Splendid singing marks Concert Artists' opener

November 15, 1994|By David Donovan | David Donovan,Special to The Sun

The Concert Artists of Baltimore under Edward Polochick opened its season Saturday night with a reverse history of the Romantic era.

Mr. Polochick titled his program "Words and Music." The various staging shifts at LeClerc Hall at the College of Notre Dame at times resembled well-rehearsed confusion, but the musical rewards were very clear and at times revelatory.

Edward Polochick is a conductor who tries to inspire his musicians from the podium. He is best with his singers. They watch his every move and seem in tune with his conception of the music.

His oral program notes are the great-grandchildren of Leonard Bernstein, who would have been proud of Mr. Polochick's humanizing remarks about great music.

The program opened with a short, quirky Adagio from the Ballet Suite No. 2 by Shostakovich. But the piece came and left so fast that it just didn't leave any sort of lasting impression. One could have had a little more Shostakovich rather than this brief teaser.

The remainder of the first half was devoted to the music of Sir Edward Elgar. The Four Unaccompanied Part-Songs gave the singers of the company ample opportunity to shine.

The first three songs were given loving attention, and the fourth was nothing short of magical. The men are magnificent, and the women are every bit their equals. The dynamic and tonal variety was a joy to experience. Mr. Polochick seemed to get everything he desired, and the nobility of the composer was served with great reverence.

The second Elgar work, the Serenade for Strings, was given a chamber-music clarity by the 20-player string section. They played with great confidence but could have used just a little more warmth in the slow movement. It is a treat to hear this music in an intimate setting, and LeClerc Hall had just enough reverberation.
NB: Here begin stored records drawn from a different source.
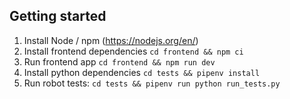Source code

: ## Getting started 

1. Install Node / npm (https://nodejs.org/en/)
2. Install frontend dependencies `cd frontend && npm ci`
3. Run frontend app `cd frontend && npm run dev`
4. Install python dependencies `cd tests && pipenv install`
5. Run robot tests: `cd tests && pipenv run python run_tests.py`
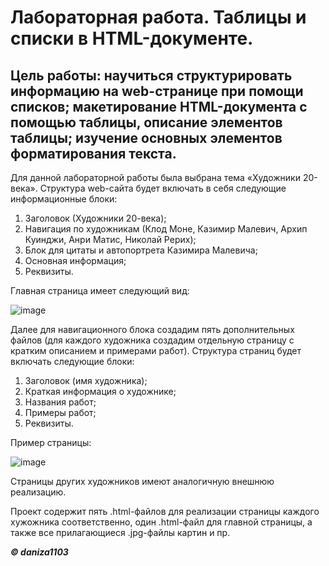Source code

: # Лабораторная работа. Таблицы и списки в HTML-документе.
## Цель работы: научиться структурировать информацию на web-странице при помощи списков; макетирование HTML-документа с помощью таблицы, описание элементов таблицы; изучение основных элементов форматирования текста.

Для данной лабораторной работы была выбрана тема «Художники 20-века». Структура web-сайта будет включать в себя следующие информационные блоки: 
1.	Заголовок (Художники 20-века);
2.	Навигация по художникам (Клод Моне, Казимир Малевич, Архип Куинджи, Анри Матис, Николай Рерих);
3.	Блок для цитаты и автопортрета Казимира Малевича; 
4.	Основная информация;
5.	Реквизиты.

Главная страница имеет следующий вид:

![image](https://user-images.githubusercontent.com/62215011/198876246-6e50c852-ec9a-496e-8288-a387331faab0.png)

Далее для навигационного блока создадим пять дополнительных файлов (для каждого художника создадим отдельную страницу с кратким описанием и примерами работ). Структура страниц будет включать следующие блоки:
1.	Заголовок (имя художника);
2.	Краткая информация о художнике;
3.	Названия работ; 
4.	Примеры работ;
5.	Реквизиты.

Пример страницы:

![image](https://user-images.githubusercontent.com/62215011/198876337-0e51f851-0f29-4158-b89d-8a4e043b4441.png)

Страницы других художников имеют аналогичную внешнюю реализацию.

Проект содержит пять .html-файлов для реализации страницы каждого хужожника соответственно, один .html-файл для главной страницы, а также все прилагающиеся .jpg-файлы картин и пр.

***© daniza1103***
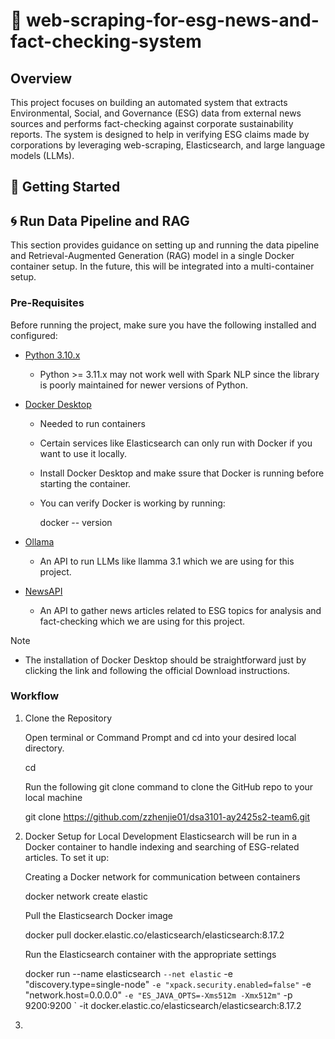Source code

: # 🤖 web-scraping-for-esg-news-and-fact-checking-system

## Overview
This project focuses on building an automated system that extracts Environmental, Social, and Governance (ESG) data from external news sources and performs fact-checking against corporate sustainability reports.
The system is designed to help in verifying ESG claims made by corporations by leveraging web-scraping, Elasticsearch, and large language models (LLMs).

## 🚀 Getting Started
## 🌀 Run Data Pipeline and RAG
This section provides guidance on setting up and running the data pipeline and Retrieval-Augmented Generation (RAG) model in a single Docker container setup.
In the future, this will be integrated into a multi-container setup. 

### Pre-Requisites
Before running the project, make sure you have the following installed and configured:

- [Python 3.10.x](https://www.python.org/downloads/)
  - Python >= 3.11.x may not work well with Spark NLP since the library is poorly maintained for newer versions of Python.
- [Docker Desktop](https://www.docker.com/products/docker-desktop/)
  - Needed to run containers 
  - Certain services like Elasticsearch can only run with Docker if you want to use it locally.
  - Install Docker Desktop and make ssure that Docker is running before starting the container.
  - You can verify Docker is working by running:
  
    
    docker -- version
    
- [Ollama](https://ollama.com/)
  - An API to run LLMs like llamma 3.1 which we are using for this project.
- [NewsAPI](https://newsapi.org/)
  - An API to gather news articles related to ESG topics for analysis and fact-checking which we are using for this project.
  

>[!NOTE]
>
>- The installation of Docker Desktop should be straightforward just by clicking the link and following the official Download instructions.

### Workflow

1. Clone the Repository

    Open terminal or Command Prompt and cd into your desired local directory.
  
    
    cd <desired-local-directory>
    
  
    Run the following git clone command to clone the GitHub repo to your local machine
  
    
    git clone https://github.com/zzhenjie01/dsa3101-ay2425s2-team6.git

2. Docker Setup for Local Development
   Elasticsearch will be run in a Docker container to handle indexing and searching of ESG-related articles. To set it up:

   Creating a Docker network for communication between containers
  
    
    docker network create elastic
    
  
    Pull the Elasticsearch Docker image
  
    
    docker pull docker.elastic.co/elasticsearch/elasticsearch:8.17.2


   Run the Elasticsearch container with the appropriate settings
  
    
    docker run --name elasticsearch `
    --net elastic `
    -e "discovery.type=single-node" `
    -e "xpack.security.enabled=false" `
    -e "network.host=0.0.0.0" `
    -e "ES_JAVA_OPTS=-Xms512m -Xmx512m" `
    -p 9200:9200 `
    -it docker.elastic.co/elasticsearch/elasticsearch:8.17.2
    
3.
"Nanie" by Johannes Brahms brought the entire ensemble together for the major work of the evening. The only blemish was the really ugly wind-playing at the beginning of the work. The chorus set matters right with its entrance.

The absolute beauty of sound and expressive depth shown by the vocalists in the Elgar was surpassed in this work.

The evening ended with an efficient rendition of Mendelssohn's "Italian" Symphony. The strings were very articulate but sounded a little too small for this piece. The winds were generally too loud, and the solos too literal rather than poetic. The middle movements just didn't say any more than the notes on the page, which is sad for such tender music.

The final "Saltarello" did have plenty of excitement, with fine playing from the entire ensemble. This was a demanding program, and the Concert Artists of Baltimore should be commended for offering such a varied menu to open its season.